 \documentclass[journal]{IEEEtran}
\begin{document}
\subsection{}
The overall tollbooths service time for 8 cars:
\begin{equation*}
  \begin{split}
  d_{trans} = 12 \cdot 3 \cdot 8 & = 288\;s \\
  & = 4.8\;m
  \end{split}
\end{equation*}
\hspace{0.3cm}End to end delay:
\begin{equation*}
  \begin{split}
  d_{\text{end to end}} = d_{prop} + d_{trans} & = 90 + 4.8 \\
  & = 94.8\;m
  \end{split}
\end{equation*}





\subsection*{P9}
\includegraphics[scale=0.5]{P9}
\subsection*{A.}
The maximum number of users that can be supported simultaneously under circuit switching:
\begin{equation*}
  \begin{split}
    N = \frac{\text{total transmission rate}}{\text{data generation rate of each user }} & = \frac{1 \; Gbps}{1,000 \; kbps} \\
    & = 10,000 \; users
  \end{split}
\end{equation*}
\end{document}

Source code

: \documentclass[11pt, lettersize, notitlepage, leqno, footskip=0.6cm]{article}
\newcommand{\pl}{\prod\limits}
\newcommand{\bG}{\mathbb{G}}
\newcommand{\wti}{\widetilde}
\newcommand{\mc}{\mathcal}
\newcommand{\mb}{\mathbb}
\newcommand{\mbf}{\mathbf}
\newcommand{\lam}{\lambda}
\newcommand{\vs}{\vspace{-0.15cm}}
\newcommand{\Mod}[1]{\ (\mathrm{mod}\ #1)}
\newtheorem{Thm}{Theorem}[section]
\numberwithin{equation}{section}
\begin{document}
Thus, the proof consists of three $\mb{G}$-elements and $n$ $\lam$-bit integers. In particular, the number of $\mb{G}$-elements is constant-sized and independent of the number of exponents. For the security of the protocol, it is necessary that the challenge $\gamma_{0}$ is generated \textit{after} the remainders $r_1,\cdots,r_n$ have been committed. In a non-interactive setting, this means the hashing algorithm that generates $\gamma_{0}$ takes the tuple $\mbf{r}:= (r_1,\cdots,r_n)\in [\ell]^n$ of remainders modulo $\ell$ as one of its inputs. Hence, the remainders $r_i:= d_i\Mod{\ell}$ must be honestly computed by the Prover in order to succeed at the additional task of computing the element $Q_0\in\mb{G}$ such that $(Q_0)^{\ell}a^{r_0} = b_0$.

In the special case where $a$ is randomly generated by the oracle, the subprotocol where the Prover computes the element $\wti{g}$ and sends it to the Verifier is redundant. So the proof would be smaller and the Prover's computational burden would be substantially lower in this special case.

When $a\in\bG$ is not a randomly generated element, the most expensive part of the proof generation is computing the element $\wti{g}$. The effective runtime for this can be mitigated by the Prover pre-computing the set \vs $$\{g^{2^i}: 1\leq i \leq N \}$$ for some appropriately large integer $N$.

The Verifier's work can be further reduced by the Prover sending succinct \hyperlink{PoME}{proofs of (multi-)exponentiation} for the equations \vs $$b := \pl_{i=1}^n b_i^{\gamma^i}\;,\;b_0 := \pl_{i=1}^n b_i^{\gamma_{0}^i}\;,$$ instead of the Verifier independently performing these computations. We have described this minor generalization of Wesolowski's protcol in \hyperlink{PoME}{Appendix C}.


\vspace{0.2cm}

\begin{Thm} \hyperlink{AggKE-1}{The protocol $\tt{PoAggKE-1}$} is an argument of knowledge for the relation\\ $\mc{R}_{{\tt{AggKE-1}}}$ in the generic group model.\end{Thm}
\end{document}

++++++++++

#### Problem to solve
Set apart and copy each line of the records that holds the word "vspace".

#### Written response
\newcommand{\vs}{\vspace{-0.15cm}}
\vspace{0.2cm}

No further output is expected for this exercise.